TypeDescriptionCaractéristiques
Type ABéton armé coulé en œuvre de façon continueSurface comprise entre joints de gros œuvre
Type BÉléments préfabriqués béton armé ou précontraintPosés jointifs, solidarisés par armatures noyées
Type CÉléments préfabriqués jointifsMatériaux différents, solidarisés par blocages béton
Type DÉléments préfabriqués béton armé ou précontraintSolidarisés par clefs continues sans dalle rapportée

Cette classification détermine les prescriptions pour chaque type d’élément porteur. Les éléments porteurs type A donnent la meilleure continuité structurelle, tandis que les types C et D demandent plus d’attention pour limiter les mouvements différentiels.



Sollicitations thermiques et isolation


Les dispositions du DTU 20.12 pour les sollicitations thermiques dépendent de la présence d’isolation thermique au-dessus de l’élément porteur. Sans isolation, les variations de température créent des contraintes importantes dans la maçonnerie.


Pour les petits ouvrages (diagonale maximale de 6m), la réalisation œuvre maçonnerie peut se faire sans isolation thermique au-dessus de l’élément porteur. Au-delà, l’isolation devient obligatoire pour limiter les mouvements thermiques et préserver l’étanchéité élément porteur.



Les prescriptions techniques à retenir


Le DTU 20.12 fixe des exigences précises pour la qualité des éléments porteurs. Ces prescriptions touchent la planéité, l’état de surface, les pentes et les tolérances dimensionnelles.



Planéité et tolérances


La planéité générale des éléments porteurs ne doit pas dépasser 10mm sous une règle de 2m pour un élément porteur recevant directement l’étanchéité ou des panneaux isolants non porteurs. Cette exigence assure une surface régulière pour la mise œuvre du revêtement étanchéité.


La planéité locale est plus stricte : 3mm maximum sous une règle de 20cm. Le désaffleurement droit des joints œuvre ne doit pas dépasser 3mm. Ces valeurs conditionnent la qualité finale de l’étanchéité et évitent les zones de rétention d’eau.



Pentes et évacuation des eaux


La pente minimale des toitures terrasses doit atteindre au moins 1% pour les surfaces protégées sous dallage et 1,5% pour les surfaces exposées au carrelage extérieur.

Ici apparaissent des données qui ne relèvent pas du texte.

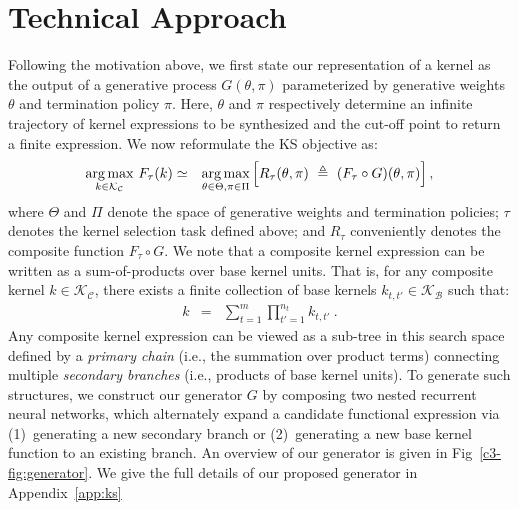 \section{Technical Approach}
\label{c3-sec:method}
Following the motivation above, we first state our representation of a kernel as the output of a generative process $G(\theta,\pi)$ parameterized by generative weights $\theta$ and termination policy $\pi$. Here, $\theta$ and $\pi$ respectively determine an infinite trajectory of kernel expressions to be synthesized and the cut-off point to return a finite expression. We now reformulate the KS objective as:
\begin{eqnarray}
\underset{k \in \mathcal{K_C}}{\operatorname{\arg\max}} \ F_{\tau}(k) &\simeq&  \underset{\theta \in \Theta, \pi \in \Pi}{\operatorname{\arg\max}} \left[ R_{\tau} (\theta,\pi) \ \triangleq \ (F_{\tau} \circ G)(\theta,\pi) \right] ,
\label{c3-prop:reformulation}
\end{eqnarray}
\noindent where $\Theta$ and $\Pi$ denote the space of generative weights and termination policies; $\tau$ denotes the kernel selection task defined above; and $R_\tau$ conveniently denotes the composite function $F_\tau \circ G$. We note that a composite kernel expression can be written as a sum-of-products over base kernel units. That is, for any composite kernel $k \in \mathcal{K_C}$, there exists a finite collection of base kernels $k_{t,t'} \in \mathcal{K_B}$ such that:
\begin{eqnarray}
k &=& \sum_{t=1}^m\prod_{t'=1}^{n_t}k_{t, t'} \ .
\label{c3-eq:general}
\end{eqnarray}
Any composite kernel expression can be viewed as a sub-tree in this search space defined by a \emph{primary chain} (i.e., the summation over product terms) connecting multiple \emph{secondary branches} (i.e., products of base kernel units). To generate such structures, we construct our generator $G$ by composing two nested recurrent neural networks, which alternately expand a candidate functional expression via (1)~generating a new secondary branch or (2)~generating a new base kernel function to an existing branch. An overview of our generator is given in Fig~\ref{c3-fig:generator}. We give the full details of our proposed generator in Appendix~\ref{app:ks}


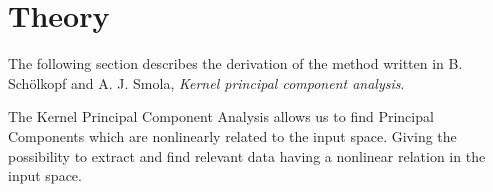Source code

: \section{Theory}
The following section describes the derivation of the method written in B. Schölkopf and A. J. Smola, \textit{Kernel principal component analysis}\cite{scholkopf1997kernel}.

The Kernel Principal Component Analysis allows us to find Principal Components which are nonlinearly related to the input space. Giving the possibility to extract and find relevant data having a nonlinear relation in the input space.





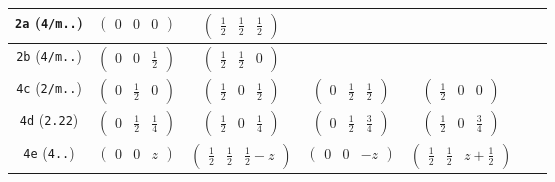\documentclass[fleqn,9pt,landscape]{jsarticle}
\begin{document}
\begin{center}
\begin{longtable}{ccccccc}
{\tt 2a} ({\tt 4/m..}) & $ \begin{pmatrix} 0 & 0 & 0 \end{pmatrix} $ & $ \begin{pmatrix} \frac{1}{2} & \frac{1}{2} & \frac{1}{2} \end{pmatrix} $ & $  $ & $  $ & $  $ & $  $ \\ \hline
{\tt 2b} ({\tt 4/m..}) & $ \begin{pmatrix} 0 & 0 & \frac{1}{2} \end{pmatrix} $ & $ \begin{pmatrix} \frac{1}{2} & \frac{1}{2} & 0 \end{pmatrix} $ & $  $ & $  $ & $  $ & $  $ \\ \hline
{\tt 4c} ({\tt 2/m..}) & $ \begin{pmatrix} 0 & \frac{1}{2} & 0 \end{pmatrix} $ & $ \begin{pmatrix} \frac{1}{2} & 0 & \frac{1}{2} \end{pmatrix} $ & $ \begin{pmatrix} 0 & \frac{1}{2} & \frac{1}{2} \end{pmatrix} $ & $ \begin{pmatrix} \frac{1}{2} & 0 & 0 \end{pmatrix} $ & $  $ & $  $ \\ \hline
{\tt 4d} ({\tt 2.22}) & $ \begin{pmatrix} 0 & \frac{1}{2} & \frac{1}{4} \end{pmatrix} $ & $ \begin{pmatrix} \frac{1}{2} & 0 & \frac{1}{4} \end{pmatrix} $ & $ \begin{pmatrix} 0 & \frac{1}{2} & \frac{3}{4} \end{pmatrix} $ & $ \begin{pmatrix} \frac{1}{2} & 0 & \frac{3}{4} \end{pmatrix} $ & $  $ & $  $ \\ \hline
{\tt 4e} ({\tt 4..}) & $ \begin{pmatrix} 0 & 0 & z \end{pmatrix} $ & $ \begin{pmatrix} \frac{1}{2} & \frac{1}{2} & \frac{1}{2} - z \end{pmatrix} $ & $ \begin{pmatrix} 0 & 0 & - z \end{pmatrix} $ & $ \begin{pmatrix} \frac{1}{2} & \frac{1}{2} & z + \frac{1}{2} \end{pmatrix} $ & $  $ & $  $ \\ \hline

\end{longtable}
\end{center}
\end{document}
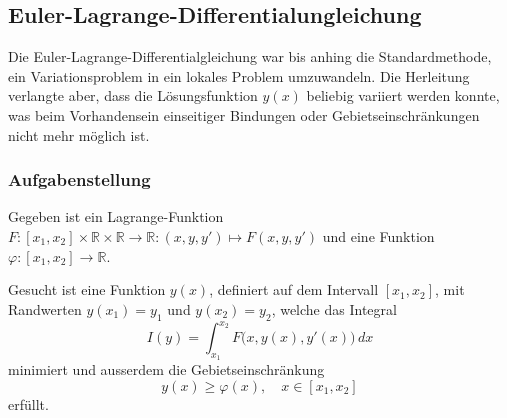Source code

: %
%
\subsection{Euler-Lagrange-Differentialungleichung
\label{buch:nebenbedingungen:einseitig:subsection:eldgl}}
Die Euler-Lagrange-Differentialgleichung war bis anhing die Standardmethode,
ein Variationsproblem in ein lokales Problem umzuwandeln.
Die Herleitung verlangte aber, dass die Lösungsfunktion $y(x)$ beliebig
variiert werden konnte, was beim Vorhandensein einseitiger Bindungen
oder Gebietseinschränkungen nicht mehr möglich ist.

%
%
\subsubsection{Aufgabenstellung}
Gegeben ist ein Lagrange-Funktion
$F\colon [x_1,x_2]\times\mathbb{R}\times\mathbb{R}\to\mathbb{R}:(x,y,y')\mapsto F(x,y,y')$ 
und eine Funktion $\varphi\colon[x_1,x_2]\to\mathbb{R}$.

\begin{aufgabe}
\label{buch:nebenbedingungen:einseitig:aufgabe}
Gesucht ist eine Funktion $y(x)$, definiert auf dem Intervall $[x_1,x_2]$,
mit Randwerten $y(x_1) = y_1$ und $y(x_2)=y_2$, welche das Integral
\[
I(y)
=
\int_{x_1}^{x_2} F\bigl(x,y(x),y'(x)\bigr)\,dx
\]
minimiert und ausserdem die Gebietseinschränkung
\[
y(x) \ge \varphi(x), \quad x\in[x_1,x_2]
\]
erfüllt.
\end{aufgabe}

%
%
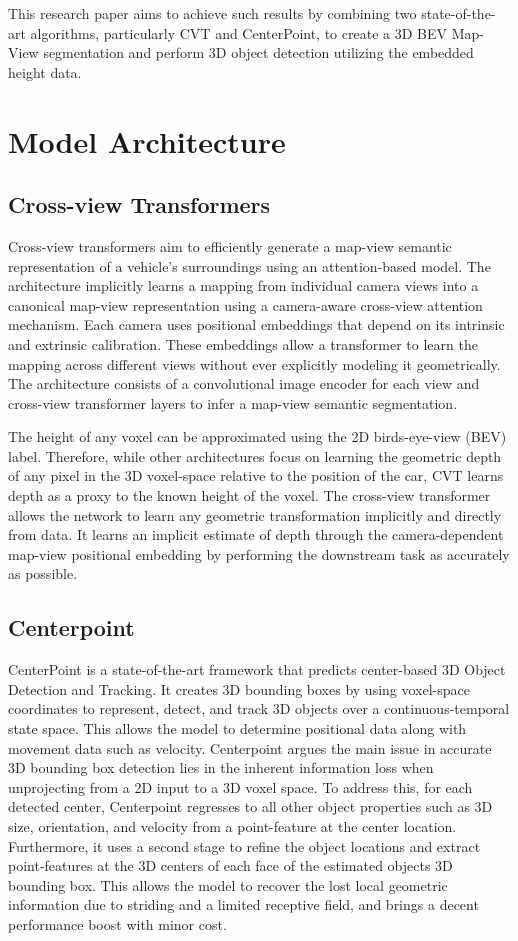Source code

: \documentclass[a4paper,12pt]{article}
\begin{document}
\begin{multicols}{2}
This research paper aims to achieve such results by combining two state-of-the-art algorithms, particularly CVT and CenterPoint, to create a 3D BEV Map-View segmentation and perform 3D object detection utilizing the embedded height data.

\section{Model Architecture}
\subsection{Cross-view Transformers}
Cross-view transformers aim to efficiently generate a map-view semantic representation of a vehicle's surroundings using an attention-based model. The architecture implicitly learns a mapping from individual camera views into a canonical map-view representation using a camera-aware cross-view attention mechanism. Each camera uses positional embeddings that depend on its intrinsic and extrinsic calibration. These embeddings allow a transformer to learn the mapping across different views without ever explicitly modeling it geometrically. The architecture consists of a convolutional image encoder for each view and cross-view transformer layers to infer a map-view semantic segmentation.

The height of any voxel can be approximated using the 2D birds-eye-view (BEV) label. Therefore, while other architectures focus on learning the geometric depth of any pixel in the 3D voxel-space relative to the position of the car, CVT learns depth as a proxy to the known height of the voxel. The cross-view transformer allows the network to learn any geometric transformation implicitly and directly from data. It learns an implicit estimate of depth through the camera-dependent map-view positional embedding by performing the downstream task as accurately as possible.

\subsection{Centerpoint}
CenterPoint is a state-of-the-art framework that predicts center-based 3D Object Detection and Tracking. It creates 3D bounding boxes by using voxel-space coordinates to represent, detect, and track 3D objects over a continuous-temporal state space. This allows the model to determine positional data along with movement data such as velocity. Centerpoint argues the main issue in accurate 3D bounding box detection lies in the inherent information loss when unprojecting from a 2D input to a 3D voxel space. To address this, for each detected center, Centerpoint regresses to all other object properties such as 3D size, orientation, and velocity from a point-feature at the center location. Furthermore, it uses a second stage to refine the object locations and extract point-features at the 3D centers of each face of the estimated objects 3D bounding box. This allows the model to recover the lost local geometric information due to striding and a limited receptive field, and brings a decent performance boost with minor cost.


\end{multicols}
\end{document}
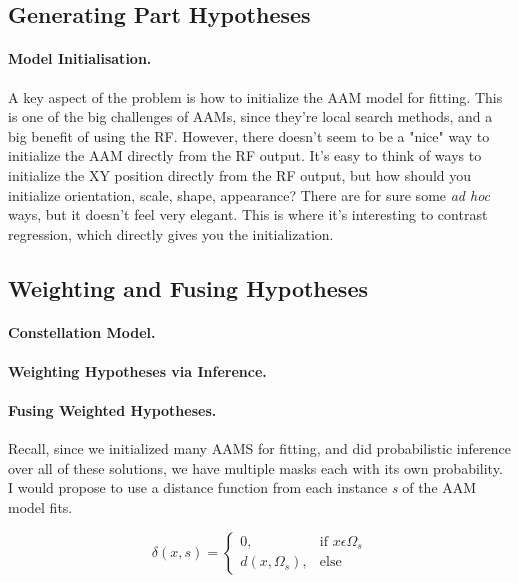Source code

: \documentclass[10pt,twocolumn,letterpaper]{article}
\begin{document}
\subsection{Generating Part Hypotheses}

\paragraph{Model Initialisation. }
%
A key aspect of the problem is how to initialize the AAM model for fitting.  This is one of the big challenges of AAMs, since they're local search methods, and a big benefit of using the RF.  However, there doesn't seem to be a "nice" way to initialize the AAM directly from the RF output.  It's easy to think of ways to initialize the XY position directly from the RF output, but how should you initialize orientation, scale, shape, appearance?  There are for sure some \emph{ad hoc} ways, but it doesn't feel very elegant.  This is where it's interesting to contrast regression, which directly gives you the initialization.

\subsection{Weighting and Fusing Hypotheses}

\paragraph{Constellation Model. }

\paragraph{Weighting Hypotheses via Inference. }

\paragraph{Fusing Weighted Hypotheses. }
Recall, since we initialized many AAMS for fitting, and did probabilistic inference over all of these solutions, we have multiple masks each with its own probability.  I would propose to use a distance function from each instance \emph{s} of the AAM model fits.

\[ \delta (x,s) = \begin{cases} 0, & \mbox{if } x \epsilon \Omega _s \\ d(x, \Omega _s), & \mbox{else} \end{cases} \]
\end{document}
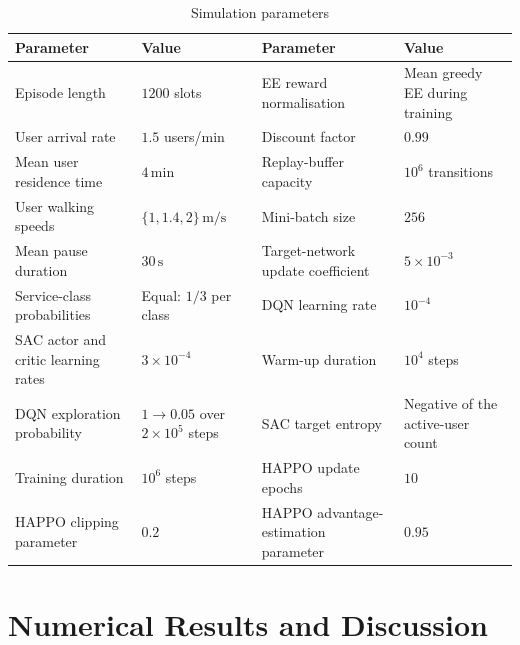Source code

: \documentclass[journal]{IEEEtran}
\begin{document}
\begin{table}[t]
\caption{Simulation parameters}
\label{tab:simulation_parameters}
\centering
\scriptsize
\setlength{\tabcolsep}{4pt}
\renewcommand{\arraystretch}{1.15}
\begin{tabularx}{\textwidth}{
    @{}>{\raggedright\arraybackslash}X
       >{\raggedright\arraybackslash}X|
       >{\raggedright\arraybackslash}X
       >{\raggedright\arraybackslash}X@{}}
\hline
Parameter & Value & Parameter & Value \\
\hline
Episode length
& $1200$ slots
& EE reward normalisation
& Mean greedy EE during training \\

User arrival rate
& $1.5$ users/min
& Discount factor
& $0.99$ \\

Mean user residence time
& $4\,\mathrm{min}$
& Replay-buffer capacity
& $10^{6}$ transitions \\

User walking speeds
& $\{1,1.4,2\}\,\mathrm{m/s}$
& Mini-batch size
& $256$ \\

Mean pause duration
& $30\,\mathrm{s}$
& Target-network update coefficient
& $5\times10^{-3}$ \\

Service-class probabilities
& Equal: $1/3$ per class
& DQN learning rate
& $10^{-4}$ \\

SAC actor and critic learning rates
& $3\times10^{-4}$
& Warm-up duration
& $10^{4}$ steps \\

DQN exploration probability
& $1\rightarrow0.05$ over $2\times10^{5}$ steps
& SAC target entropy
& Negative of the active-user count \\

Training duration
& $10^{6}$ steps
& HAPPO update epochs
& $10$ \\

HAPPO clipping parameter
& $0.2$
& HAPPO advantage-estimation parameter
& $0.95$ \\
\hline
\end{tabularx}
\end{table}

\section{Numerical Results and Discussion}
\label{sec:numerical_results}
\end{document}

Cette prescription du DTU œuvre maçonnerie assure l’évacuation correcte des eaux pluviales.


Les dispositifs collecte évacuation comprennent les chéneaux, caniveaux et noues. Ces ouvrages particuliers doivent présenter les réservations nécessaires au raccordement des canalisations d’évacuation des eaux pluviales. Le DTU 20.12 interdit les joints plats dans les caniveaux et chéneaux réalisés en béton armé.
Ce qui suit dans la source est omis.